Sgt Lawrie’s first dope sheet from Belsen, written up on 17 April 1945, is on show in the museum’s Blavatnik Galleries, which opened last November. ‘Scenes such as were witnessed by the first troops to arrive,’ he writes, ‘are beyond all human comprehension.’ The new displays are arranged around a central hub which is dedicated to those who have documented conflict. Lawrie’s dope sheet is shown here alongside press cards and video cameras used by journalists during the second Iraq War, an AFPU-issue DeVry camera and still cameras of various types and vintages, POW sketches by Ronald Searle, John Nash’s paintbrushes, Edward Ardizzone’s war diaries and many other similar objects. They are the tools of the trade, presented as relics or sacred accoutrements; surrounding them on the walls are dozens of photographs of wartime journalists, photographers and filmmakers at work. The wall texts don’t use the term ‘artist’, preferring the clumsy but more capacious phrase ‘visual practitioner’, in order to avoid privileging art over journalism.
Although the museum has only in recent years focused on journalism as a crucial kind of wartime witnessing, the displays already seem nostalgic. The IWM’s commitment to the memorialisation of the World Wars and the Holocaust binds it to understandings of international justice and wartime lawfulness that emerged in the wake of the Nuremberg trials. Those laws and ideals have of late been abandoned by the very nations that devised them. A new kind of anachronism has overtaken the IWM: it now stands for values that its own government has reneged on.
The day before my visit in early January, the journalist Hamza al-Dahdouh, son of Al Jazeera’s Gaza bureau chief, Wael al-Dahdouh, was killed by the IDF in Gaza. Wael’s family had already been targeted, near the start of the Israeli assault: in October he lost his wife, a son, a daughter and a grandchild when their shelter was bombed.

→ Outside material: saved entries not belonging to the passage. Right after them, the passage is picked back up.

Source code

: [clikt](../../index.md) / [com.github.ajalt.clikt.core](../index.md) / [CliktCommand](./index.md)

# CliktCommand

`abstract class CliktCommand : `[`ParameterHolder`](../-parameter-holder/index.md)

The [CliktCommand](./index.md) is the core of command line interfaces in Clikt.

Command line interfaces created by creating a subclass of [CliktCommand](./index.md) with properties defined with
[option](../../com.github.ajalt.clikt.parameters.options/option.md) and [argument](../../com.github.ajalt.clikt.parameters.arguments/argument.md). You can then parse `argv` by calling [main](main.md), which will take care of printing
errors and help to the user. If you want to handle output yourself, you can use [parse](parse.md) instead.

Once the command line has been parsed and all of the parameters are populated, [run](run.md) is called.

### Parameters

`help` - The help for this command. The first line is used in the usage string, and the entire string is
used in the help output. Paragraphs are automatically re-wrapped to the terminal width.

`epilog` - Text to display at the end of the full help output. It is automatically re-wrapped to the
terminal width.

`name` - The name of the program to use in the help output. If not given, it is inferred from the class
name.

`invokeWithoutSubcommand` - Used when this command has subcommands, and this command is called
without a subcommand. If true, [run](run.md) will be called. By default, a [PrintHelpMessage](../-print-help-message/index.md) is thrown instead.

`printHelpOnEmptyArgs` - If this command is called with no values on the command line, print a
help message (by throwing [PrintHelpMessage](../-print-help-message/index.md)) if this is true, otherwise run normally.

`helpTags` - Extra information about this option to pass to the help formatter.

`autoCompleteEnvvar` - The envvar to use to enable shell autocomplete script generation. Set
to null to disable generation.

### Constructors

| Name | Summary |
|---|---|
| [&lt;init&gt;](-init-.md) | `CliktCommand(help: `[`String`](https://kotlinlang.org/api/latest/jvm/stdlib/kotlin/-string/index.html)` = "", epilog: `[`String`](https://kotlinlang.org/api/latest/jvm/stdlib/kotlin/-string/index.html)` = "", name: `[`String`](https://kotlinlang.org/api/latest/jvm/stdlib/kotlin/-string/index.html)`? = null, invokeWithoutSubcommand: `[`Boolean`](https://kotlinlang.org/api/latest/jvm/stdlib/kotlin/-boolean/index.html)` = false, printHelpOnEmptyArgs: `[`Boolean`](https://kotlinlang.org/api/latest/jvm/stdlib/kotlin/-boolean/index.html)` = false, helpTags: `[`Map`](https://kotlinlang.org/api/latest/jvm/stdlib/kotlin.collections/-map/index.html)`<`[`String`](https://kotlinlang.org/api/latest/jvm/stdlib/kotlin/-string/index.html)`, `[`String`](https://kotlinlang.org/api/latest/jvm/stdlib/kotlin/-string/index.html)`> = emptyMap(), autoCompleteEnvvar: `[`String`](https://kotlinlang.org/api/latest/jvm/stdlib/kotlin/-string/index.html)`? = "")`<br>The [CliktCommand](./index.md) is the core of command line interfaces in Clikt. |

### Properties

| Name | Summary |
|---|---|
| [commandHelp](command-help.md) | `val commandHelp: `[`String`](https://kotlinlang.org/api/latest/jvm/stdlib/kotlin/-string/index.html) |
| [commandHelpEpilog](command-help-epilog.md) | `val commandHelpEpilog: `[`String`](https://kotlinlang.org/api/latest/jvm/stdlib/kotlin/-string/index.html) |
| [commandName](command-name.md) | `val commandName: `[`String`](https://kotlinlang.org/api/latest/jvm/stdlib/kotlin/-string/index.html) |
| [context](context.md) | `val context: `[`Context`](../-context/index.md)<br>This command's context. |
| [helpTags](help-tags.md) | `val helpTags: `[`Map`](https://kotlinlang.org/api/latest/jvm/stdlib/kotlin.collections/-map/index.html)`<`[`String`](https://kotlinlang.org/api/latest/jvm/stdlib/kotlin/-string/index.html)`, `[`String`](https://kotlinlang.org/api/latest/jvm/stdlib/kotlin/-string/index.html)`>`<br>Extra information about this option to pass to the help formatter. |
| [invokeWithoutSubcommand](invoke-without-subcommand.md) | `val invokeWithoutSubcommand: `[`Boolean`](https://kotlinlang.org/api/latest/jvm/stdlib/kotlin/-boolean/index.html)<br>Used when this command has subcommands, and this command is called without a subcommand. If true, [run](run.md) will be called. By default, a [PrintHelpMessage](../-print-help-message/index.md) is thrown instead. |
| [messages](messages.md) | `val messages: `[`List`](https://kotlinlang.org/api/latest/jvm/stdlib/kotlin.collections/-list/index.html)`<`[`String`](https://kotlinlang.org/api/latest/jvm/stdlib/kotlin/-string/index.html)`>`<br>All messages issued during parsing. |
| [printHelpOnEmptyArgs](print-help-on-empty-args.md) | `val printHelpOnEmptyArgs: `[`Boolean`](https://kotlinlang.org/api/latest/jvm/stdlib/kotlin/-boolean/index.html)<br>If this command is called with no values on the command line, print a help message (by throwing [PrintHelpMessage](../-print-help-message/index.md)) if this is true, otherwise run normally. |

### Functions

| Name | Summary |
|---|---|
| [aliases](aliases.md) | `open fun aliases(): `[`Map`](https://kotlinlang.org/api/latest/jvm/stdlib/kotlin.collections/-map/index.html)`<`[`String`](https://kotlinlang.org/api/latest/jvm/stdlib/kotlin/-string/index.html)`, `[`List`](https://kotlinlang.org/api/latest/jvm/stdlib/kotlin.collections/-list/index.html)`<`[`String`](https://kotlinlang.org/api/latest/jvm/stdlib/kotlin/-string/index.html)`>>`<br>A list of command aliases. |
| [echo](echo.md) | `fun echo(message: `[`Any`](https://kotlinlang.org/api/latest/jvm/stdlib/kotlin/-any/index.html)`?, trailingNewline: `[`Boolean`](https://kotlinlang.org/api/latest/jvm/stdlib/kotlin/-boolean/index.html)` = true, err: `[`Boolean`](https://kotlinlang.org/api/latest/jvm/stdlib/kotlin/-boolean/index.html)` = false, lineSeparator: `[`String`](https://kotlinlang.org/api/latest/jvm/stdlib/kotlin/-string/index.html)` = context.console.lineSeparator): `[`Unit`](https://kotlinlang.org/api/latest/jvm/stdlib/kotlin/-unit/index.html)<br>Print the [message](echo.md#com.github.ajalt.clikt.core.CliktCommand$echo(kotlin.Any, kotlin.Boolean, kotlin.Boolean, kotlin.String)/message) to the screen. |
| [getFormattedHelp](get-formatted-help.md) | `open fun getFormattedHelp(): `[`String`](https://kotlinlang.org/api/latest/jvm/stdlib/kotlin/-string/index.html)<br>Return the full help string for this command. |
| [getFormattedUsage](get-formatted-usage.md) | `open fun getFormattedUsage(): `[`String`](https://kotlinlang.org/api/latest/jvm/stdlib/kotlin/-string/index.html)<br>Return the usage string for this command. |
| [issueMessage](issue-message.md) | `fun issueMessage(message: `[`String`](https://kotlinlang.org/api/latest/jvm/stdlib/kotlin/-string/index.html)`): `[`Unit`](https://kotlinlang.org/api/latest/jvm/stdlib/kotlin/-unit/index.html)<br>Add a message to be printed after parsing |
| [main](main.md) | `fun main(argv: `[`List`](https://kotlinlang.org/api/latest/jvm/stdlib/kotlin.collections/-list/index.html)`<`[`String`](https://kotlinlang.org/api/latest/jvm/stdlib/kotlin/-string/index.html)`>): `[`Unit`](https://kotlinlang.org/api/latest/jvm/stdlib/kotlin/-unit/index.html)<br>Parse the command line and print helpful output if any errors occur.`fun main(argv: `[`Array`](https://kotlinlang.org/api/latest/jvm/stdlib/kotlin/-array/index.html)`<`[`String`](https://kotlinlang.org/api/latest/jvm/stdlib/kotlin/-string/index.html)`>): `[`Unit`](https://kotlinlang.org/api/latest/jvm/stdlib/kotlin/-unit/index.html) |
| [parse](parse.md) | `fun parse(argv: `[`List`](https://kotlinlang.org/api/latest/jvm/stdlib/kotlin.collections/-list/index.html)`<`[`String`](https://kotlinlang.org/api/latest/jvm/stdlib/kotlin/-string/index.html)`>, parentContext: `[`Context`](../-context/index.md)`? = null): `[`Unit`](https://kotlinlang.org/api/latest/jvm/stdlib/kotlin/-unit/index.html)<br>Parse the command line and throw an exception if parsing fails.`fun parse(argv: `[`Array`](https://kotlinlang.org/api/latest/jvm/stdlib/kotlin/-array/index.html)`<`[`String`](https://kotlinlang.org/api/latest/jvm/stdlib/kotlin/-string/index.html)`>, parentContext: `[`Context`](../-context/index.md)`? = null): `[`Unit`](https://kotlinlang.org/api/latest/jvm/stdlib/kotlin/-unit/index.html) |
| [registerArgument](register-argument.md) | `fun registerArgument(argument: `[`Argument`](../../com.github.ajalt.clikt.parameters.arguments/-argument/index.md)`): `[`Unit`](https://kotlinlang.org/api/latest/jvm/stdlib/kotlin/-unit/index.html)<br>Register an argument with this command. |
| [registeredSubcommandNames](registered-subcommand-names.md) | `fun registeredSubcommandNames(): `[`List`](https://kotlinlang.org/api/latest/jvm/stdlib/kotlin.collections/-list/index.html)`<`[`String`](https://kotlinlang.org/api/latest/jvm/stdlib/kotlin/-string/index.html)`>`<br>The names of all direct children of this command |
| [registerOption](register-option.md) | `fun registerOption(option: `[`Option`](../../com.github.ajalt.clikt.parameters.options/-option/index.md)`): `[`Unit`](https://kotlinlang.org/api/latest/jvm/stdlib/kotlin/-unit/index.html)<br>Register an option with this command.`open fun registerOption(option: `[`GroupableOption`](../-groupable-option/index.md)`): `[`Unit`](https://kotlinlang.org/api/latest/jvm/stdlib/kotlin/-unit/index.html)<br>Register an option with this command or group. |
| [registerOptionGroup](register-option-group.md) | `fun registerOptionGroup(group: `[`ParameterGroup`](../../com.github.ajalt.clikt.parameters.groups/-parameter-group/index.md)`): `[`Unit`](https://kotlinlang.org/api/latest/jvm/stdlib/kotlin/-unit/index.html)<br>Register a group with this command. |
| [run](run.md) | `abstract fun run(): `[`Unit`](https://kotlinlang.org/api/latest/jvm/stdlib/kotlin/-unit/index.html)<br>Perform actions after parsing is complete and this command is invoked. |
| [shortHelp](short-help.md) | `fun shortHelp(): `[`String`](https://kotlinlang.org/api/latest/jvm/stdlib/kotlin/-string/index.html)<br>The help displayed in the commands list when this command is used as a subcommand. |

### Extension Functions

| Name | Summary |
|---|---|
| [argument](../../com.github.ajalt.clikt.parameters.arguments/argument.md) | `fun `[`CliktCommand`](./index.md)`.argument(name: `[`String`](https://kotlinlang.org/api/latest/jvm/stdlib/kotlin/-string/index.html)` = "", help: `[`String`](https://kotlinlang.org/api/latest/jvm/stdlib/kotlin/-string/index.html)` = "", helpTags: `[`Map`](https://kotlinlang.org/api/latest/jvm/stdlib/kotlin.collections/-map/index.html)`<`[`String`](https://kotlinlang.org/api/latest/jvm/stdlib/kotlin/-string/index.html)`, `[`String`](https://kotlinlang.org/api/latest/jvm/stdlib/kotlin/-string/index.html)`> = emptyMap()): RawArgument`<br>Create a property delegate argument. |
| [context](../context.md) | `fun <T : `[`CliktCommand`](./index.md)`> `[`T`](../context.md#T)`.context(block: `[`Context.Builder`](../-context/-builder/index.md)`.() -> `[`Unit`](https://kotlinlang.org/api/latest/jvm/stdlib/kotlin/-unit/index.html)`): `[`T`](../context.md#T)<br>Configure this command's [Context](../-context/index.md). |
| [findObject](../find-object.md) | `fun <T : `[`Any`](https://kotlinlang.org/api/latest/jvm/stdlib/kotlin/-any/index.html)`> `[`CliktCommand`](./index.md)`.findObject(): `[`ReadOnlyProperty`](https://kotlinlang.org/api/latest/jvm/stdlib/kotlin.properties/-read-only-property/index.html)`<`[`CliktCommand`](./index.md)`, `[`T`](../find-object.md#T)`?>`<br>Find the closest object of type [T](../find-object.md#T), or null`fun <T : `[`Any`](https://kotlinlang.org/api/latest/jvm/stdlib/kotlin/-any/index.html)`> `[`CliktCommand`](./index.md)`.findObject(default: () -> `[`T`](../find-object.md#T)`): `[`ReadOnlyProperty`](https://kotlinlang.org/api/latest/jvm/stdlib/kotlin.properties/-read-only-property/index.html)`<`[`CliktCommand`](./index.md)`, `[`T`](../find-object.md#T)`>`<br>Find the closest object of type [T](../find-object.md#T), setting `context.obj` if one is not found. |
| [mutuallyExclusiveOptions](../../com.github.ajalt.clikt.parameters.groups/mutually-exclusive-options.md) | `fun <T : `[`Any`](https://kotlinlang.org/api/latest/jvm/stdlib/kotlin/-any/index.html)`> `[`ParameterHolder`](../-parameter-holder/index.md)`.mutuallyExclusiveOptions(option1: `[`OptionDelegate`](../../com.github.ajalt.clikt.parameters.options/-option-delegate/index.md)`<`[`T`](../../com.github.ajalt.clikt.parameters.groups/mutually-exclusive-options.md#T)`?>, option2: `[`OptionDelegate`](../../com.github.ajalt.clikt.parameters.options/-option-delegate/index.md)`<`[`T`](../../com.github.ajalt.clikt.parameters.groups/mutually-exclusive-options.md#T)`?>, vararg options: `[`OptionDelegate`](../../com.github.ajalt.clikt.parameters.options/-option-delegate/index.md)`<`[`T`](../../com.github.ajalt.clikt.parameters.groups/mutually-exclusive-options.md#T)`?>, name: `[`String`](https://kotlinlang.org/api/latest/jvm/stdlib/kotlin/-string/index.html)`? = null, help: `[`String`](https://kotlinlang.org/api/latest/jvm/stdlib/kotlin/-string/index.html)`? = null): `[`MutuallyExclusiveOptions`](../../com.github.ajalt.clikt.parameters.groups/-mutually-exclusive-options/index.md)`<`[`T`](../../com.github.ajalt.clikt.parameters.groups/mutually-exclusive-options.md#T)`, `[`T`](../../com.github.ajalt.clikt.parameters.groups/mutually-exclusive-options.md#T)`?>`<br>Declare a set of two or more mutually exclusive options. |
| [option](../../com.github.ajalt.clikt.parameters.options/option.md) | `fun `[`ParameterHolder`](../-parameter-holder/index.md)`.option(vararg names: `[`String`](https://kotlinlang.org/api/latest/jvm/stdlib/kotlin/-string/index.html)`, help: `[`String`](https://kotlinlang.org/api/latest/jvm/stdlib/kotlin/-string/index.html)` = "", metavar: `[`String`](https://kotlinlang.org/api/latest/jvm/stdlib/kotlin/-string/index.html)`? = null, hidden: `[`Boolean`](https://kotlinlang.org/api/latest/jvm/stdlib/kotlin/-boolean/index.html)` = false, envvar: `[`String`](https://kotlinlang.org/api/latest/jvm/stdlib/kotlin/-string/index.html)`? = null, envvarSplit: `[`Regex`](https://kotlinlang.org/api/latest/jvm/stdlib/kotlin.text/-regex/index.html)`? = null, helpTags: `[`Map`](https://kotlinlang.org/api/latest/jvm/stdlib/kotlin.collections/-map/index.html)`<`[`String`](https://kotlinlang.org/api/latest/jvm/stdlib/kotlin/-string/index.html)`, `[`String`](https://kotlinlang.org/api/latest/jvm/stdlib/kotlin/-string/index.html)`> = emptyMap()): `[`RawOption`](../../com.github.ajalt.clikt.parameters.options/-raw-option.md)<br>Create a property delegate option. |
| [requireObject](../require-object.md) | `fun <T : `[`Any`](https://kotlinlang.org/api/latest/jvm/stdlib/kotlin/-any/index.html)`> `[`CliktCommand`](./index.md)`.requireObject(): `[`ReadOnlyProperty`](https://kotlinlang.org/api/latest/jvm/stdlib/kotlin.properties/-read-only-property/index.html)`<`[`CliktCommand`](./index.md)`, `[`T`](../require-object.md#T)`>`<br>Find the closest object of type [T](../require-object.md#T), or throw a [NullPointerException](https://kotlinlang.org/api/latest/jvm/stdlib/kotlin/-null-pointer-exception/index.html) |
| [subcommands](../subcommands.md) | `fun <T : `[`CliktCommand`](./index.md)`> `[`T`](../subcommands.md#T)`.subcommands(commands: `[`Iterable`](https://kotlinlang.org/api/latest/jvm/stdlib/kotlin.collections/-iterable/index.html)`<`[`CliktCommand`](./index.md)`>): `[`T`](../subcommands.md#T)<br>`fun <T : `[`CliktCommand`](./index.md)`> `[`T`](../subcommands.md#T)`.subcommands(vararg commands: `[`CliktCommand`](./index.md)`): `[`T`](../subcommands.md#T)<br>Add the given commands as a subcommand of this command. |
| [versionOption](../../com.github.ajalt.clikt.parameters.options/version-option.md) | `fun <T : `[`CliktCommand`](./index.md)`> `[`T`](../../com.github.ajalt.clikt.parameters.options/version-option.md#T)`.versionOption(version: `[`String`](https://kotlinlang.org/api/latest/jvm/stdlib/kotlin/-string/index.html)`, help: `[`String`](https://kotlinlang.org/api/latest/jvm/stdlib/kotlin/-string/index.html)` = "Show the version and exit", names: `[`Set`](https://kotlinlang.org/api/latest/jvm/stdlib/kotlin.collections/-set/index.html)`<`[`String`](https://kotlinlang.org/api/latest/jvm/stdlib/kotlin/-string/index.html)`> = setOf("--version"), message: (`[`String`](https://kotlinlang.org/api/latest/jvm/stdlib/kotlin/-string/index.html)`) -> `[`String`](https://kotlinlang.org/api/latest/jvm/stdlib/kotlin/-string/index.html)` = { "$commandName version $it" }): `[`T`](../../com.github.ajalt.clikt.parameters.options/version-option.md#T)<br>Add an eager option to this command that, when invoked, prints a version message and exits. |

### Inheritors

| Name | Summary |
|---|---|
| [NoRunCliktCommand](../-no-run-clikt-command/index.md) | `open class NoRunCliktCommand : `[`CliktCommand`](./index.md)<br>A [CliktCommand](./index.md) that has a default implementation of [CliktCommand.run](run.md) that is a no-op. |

Gaza has been the deadliest conflict for the press on record. Earlier this month, the UN reported that more than 122 journalists and media workers had been killed, a death toll unprecedented in modern wars. Yet the systematic murder of their Palestinian colleagues has barely been registered in the Western press. The IWM may have arrived at the conclusion that the journalist is a crucial figure for understanding conflict, but only some journalists are afforded that status in the field. Others are regarded as targets.
In the main hall of the museum, beneath the Spitfire and a Harrier jet that saw action in Afghanistan, is a battered Reuters press van, struck in Gaza in 2006 by a rocket fired from an Israeli helicopter. Two journalists, Fadel Shana and Sabbah Hmaida, were travelling in it at the time; both were badly injured but survived. The video information panel describing the attack has footage of the aftermath of the strike as well as clips of an IDF spokesperson, who says that the vehicle would not have been targeted had it been clearly marked. But there stands the evidence: a white van with the words ‘PRESS’ and ‘TV’ emblazoned on the surface in large red letters. Having survived the attack that put the van out of commission, Shana was killed by an Israeli tank shell in Gaza in 2008. The final video sequence is the record he made of his own death. Filming from inside a press car, Shana’s camera focuses on a tank stationed between trees in the distance, its turret aiming straight back. There is no movement, no incident. Then the muzzle flashes, and the screen goes black. The tank commander said he thought Shana’s camera was a rocket launcher.